**TASK PROMPT:** Return, unaltered, every line from the beginning of the material below up to and including the one with "We first provide".

####################

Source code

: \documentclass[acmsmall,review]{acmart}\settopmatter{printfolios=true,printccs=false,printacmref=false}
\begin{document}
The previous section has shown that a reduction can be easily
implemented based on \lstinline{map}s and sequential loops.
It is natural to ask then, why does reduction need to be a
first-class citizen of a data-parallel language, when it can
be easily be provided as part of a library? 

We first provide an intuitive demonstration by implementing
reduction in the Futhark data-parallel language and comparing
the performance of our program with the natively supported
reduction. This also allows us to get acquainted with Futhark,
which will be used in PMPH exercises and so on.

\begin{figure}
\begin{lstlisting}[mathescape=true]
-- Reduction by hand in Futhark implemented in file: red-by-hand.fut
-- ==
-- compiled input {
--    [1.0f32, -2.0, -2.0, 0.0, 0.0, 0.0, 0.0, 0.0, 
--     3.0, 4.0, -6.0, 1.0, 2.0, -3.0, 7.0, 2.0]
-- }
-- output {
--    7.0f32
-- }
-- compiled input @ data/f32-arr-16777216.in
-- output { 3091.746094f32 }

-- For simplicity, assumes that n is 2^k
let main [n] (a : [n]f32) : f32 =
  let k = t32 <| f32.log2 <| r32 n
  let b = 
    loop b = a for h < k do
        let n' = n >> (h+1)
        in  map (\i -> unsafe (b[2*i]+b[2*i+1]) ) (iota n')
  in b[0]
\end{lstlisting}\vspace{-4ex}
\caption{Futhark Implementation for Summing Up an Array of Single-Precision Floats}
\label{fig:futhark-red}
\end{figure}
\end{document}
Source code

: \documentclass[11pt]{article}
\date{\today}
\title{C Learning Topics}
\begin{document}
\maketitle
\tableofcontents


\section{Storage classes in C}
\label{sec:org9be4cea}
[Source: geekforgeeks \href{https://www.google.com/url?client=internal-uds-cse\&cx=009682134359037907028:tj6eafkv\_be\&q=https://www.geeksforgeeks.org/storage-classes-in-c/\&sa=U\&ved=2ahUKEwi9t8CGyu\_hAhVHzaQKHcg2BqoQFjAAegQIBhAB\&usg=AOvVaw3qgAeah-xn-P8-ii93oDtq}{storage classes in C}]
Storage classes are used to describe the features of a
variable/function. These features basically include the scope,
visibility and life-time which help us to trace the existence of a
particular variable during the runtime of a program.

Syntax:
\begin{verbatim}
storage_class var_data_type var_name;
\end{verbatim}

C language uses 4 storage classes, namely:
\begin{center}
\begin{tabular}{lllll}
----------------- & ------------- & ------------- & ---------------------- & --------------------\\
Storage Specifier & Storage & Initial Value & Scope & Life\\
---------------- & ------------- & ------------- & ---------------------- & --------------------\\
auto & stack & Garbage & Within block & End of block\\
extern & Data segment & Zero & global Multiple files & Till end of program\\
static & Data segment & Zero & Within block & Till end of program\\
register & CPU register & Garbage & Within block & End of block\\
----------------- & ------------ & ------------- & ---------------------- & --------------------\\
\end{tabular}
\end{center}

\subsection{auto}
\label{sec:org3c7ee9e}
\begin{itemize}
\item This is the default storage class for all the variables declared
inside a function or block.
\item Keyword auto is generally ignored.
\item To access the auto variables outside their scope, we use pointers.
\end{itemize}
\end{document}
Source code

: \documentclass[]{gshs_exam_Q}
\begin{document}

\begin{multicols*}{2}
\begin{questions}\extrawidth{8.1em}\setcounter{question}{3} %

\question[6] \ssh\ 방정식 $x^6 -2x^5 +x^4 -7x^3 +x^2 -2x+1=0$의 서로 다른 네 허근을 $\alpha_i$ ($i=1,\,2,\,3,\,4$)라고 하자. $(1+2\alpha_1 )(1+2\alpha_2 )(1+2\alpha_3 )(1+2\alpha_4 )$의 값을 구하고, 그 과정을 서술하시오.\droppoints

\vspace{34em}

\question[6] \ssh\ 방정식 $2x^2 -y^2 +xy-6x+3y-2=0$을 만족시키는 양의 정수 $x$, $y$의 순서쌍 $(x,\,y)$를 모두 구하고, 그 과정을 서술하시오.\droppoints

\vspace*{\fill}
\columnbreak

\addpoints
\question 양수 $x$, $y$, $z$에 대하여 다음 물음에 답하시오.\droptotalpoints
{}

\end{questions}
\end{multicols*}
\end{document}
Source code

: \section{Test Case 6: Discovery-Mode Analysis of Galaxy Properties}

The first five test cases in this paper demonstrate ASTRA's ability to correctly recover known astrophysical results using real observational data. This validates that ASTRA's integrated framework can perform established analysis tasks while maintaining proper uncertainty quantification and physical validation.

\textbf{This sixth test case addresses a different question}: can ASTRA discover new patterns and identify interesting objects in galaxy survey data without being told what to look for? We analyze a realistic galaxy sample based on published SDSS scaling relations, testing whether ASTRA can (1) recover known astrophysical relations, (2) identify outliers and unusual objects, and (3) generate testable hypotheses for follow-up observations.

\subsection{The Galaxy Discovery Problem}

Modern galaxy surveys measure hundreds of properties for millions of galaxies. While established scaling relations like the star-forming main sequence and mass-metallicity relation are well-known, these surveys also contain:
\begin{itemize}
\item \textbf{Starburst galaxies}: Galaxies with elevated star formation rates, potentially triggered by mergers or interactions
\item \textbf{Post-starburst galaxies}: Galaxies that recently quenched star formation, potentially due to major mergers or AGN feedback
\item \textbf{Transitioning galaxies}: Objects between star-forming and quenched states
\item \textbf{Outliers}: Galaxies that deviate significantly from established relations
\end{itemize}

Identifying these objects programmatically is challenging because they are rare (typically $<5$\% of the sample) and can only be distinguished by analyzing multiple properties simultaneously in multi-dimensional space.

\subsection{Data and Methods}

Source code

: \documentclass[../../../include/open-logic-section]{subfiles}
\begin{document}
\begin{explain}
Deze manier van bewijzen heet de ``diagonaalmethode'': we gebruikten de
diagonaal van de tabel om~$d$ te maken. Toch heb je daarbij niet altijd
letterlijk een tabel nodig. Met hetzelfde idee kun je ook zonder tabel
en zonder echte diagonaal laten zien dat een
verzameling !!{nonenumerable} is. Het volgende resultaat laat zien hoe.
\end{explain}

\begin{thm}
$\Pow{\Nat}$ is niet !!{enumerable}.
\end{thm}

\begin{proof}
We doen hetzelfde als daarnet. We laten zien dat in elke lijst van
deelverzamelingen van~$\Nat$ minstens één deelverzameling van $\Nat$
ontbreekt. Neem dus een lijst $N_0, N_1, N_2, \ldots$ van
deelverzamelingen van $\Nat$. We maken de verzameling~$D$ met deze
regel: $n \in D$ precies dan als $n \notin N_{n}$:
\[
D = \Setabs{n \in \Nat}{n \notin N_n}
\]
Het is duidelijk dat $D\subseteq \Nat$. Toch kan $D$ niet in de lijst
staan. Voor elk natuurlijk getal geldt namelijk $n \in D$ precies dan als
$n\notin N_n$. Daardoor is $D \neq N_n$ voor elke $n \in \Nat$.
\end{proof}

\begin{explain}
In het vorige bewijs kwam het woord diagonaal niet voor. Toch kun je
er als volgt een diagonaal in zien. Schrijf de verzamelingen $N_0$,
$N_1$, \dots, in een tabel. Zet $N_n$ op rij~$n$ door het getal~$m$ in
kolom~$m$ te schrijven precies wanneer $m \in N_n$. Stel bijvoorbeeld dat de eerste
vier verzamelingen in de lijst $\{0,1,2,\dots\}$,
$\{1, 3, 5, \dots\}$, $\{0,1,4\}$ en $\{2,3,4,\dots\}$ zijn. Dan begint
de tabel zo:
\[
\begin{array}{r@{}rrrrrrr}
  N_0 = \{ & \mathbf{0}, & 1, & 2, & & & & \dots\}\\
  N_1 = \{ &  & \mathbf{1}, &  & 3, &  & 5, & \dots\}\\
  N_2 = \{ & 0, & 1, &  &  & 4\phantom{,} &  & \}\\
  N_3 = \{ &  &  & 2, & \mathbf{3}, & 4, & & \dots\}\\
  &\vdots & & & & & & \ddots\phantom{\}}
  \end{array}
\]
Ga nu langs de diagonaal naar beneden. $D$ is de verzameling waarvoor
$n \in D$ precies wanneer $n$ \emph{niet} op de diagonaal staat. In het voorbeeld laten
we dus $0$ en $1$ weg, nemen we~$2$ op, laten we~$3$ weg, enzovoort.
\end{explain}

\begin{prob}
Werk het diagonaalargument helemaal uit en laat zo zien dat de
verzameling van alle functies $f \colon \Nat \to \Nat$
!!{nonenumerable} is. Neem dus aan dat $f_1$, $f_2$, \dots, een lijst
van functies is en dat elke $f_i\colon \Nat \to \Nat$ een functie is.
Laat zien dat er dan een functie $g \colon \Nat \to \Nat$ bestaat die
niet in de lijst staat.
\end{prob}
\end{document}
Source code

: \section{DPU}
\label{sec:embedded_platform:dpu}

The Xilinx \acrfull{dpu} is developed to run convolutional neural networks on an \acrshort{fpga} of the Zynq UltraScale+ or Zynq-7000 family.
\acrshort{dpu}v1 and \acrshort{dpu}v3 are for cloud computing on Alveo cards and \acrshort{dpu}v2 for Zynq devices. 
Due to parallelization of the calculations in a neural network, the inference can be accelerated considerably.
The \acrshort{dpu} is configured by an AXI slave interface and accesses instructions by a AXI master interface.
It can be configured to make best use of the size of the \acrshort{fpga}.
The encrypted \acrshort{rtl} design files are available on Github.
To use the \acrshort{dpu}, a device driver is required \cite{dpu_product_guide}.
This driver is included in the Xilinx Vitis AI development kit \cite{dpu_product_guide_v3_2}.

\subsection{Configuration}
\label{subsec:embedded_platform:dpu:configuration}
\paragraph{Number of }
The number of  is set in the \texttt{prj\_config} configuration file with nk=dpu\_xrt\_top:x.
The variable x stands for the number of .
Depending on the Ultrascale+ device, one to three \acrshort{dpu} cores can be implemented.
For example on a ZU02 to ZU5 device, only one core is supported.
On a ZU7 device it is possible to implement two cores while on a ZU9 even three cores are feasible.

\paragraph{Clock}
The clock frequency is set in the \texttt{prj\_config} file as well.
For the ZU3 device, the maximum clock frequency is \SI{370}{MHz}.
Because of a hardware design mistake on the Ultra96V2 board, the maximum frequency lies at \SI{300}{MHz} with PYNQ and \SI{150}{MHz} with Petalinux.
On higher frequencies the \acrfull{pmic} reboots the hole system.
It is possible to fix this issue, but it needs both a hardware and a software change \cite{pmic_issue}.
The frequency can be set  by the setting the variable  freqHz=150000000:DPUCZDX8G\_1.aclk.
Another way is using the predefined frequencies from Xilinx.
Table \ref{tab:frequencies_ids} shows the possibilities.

####################

**ANSWER SPACE:**
Source code

: \documentclass[acmsmall,review]{acmart}\settopmatter{printfolios=true,printccs=false,printacmref=false}
\begin{document}
The previous section has shown that a reduction can be easily
implemented based on \lstinline{map}s and sequential loops.
It is natural to ask then, why does reduction need to be a
first-class citizen of a data-parallel language, when it can
be easily be provided as part of a library? 

We first provide an intuitive demonstration by implementing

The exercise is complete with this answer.